The reality is that the rot cuts much deeper. The GOP doesn’t have a problem with Latino voters per se. Rather, it has a problem with a broad spectrum of voters who simply don’t feel that it’s speaking to their economic concerns. The GOP has an economic agenda tilted strongly to the benefit of elites, and it has preserved support for that agenda—even though it disserves the majority of GOP voters—with implicit racial politics.

Consider the GOP’s deeply racialized campaign against Supreme Court Justice Sonia Sotomayor. What was so surprising about this—and I know I’m not the only fair-skinned English-dominant person with a Spanish surname who was genuinely shocked—was that conservatives could have easily opposed her purely on policy grounds. Sotomayor is a fairly conventional Democrat on constitutional issues, and that would have been ample reason for conservatives to criticize her. Indeed, Justice Elena Kagan was attacked on precisely those grounds. But rather than tempering opposition with at least some recognition that Sotomayor’s life story might be a great example for immigrant parents trying to raise children in difficult circumstances, the country was treated to a mass racial panic in which Anglo America was about to be stomped by the boot of Sotomayor’s ethnic prejudice. The graduate of Princeton and Yale Law, former prosecutor, and longtime federal judge was somehow not just too liberal for conservatives’ taste but a “lightweight” who’d been coasting her whole life on the enormous privilege of growing up poor in the South Bronx.

I know they don't want to hear this, and I know that a lot of Republicans are deeply invested in a belief that liberals, not conservatives, are the real racial scaremongers. And I also know that it's almost impossible to talk about this because even the slightest suggestion of racial hostility is instantly toxic.

But as Bernie Goldberg admitted earlier this year, "There is a strain of bigotry — and that's the word I want to use — running through conservative America....That has to leave the conservative movement....I am sick of it." He's right. Lightening up on immigration won't be enough. Like it or not, conservatives are going to need a much more thorough housecleaning if they want to survive in an increasingly diverse future. No more gratuitous ethnic mockery. No more pretense that reverse racism is the real racism. No more suggestions that minorities just want a handout.
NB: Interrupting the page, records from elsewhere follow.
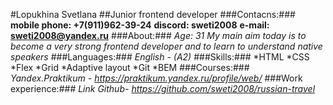 #Lopukhina Svetlana
##Junior frontend developer
###Contacns:###
**mobile phone: +7(911)962-39-24**
**discord: sweti2008**
**e-mail: sweti2008@yandex.ru**
###About:###
*Age: 31*
*My main aim today is to become a very strong frontend developer and to learn to understand native speakers*
###Languages:###
*English - (A2)*
###Skills:###
*HTML
*CSS
    *Flex
    *Grid
    *Adaptive layout
*Git
*BEM
###Courses:###
*Yandex.Praktikum - https://praktikum.yandex.ru/profile/web/*
###Work experience:###
*Link Github- https://github.com/sweti2008/russian-travel*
No more screeching about the incipient threat of Sharia law. No more saturation coverage of the pathetic New Black Panthers. No more complaining that blacks get to use the N word but whites don't. No more summers of hate on Fox News. No more tolerance for Dinesh D'Souza and his "roots of Obama's rage" schtick; or for Glenn Beck saying Obama has a "deep-seated hatred of white people"; or for Rush Limbaugh claiming that "Obama's entire economic program is reparations." No more jeering at the mere concept of "diversity." And no more too-clever-by-half attempts to say all this stuff without really saying it, and then pretending to be shocked when you're called on it. Pretending might make you feel virtuous, but it doesn't fool anyone and it won't win you any new supporters.

That's just a start. One way or another, the Republican Party simply has to stamp this out. And not just because they need to do it to survive, but because it's the right thing to do. That still counts, doesn't it?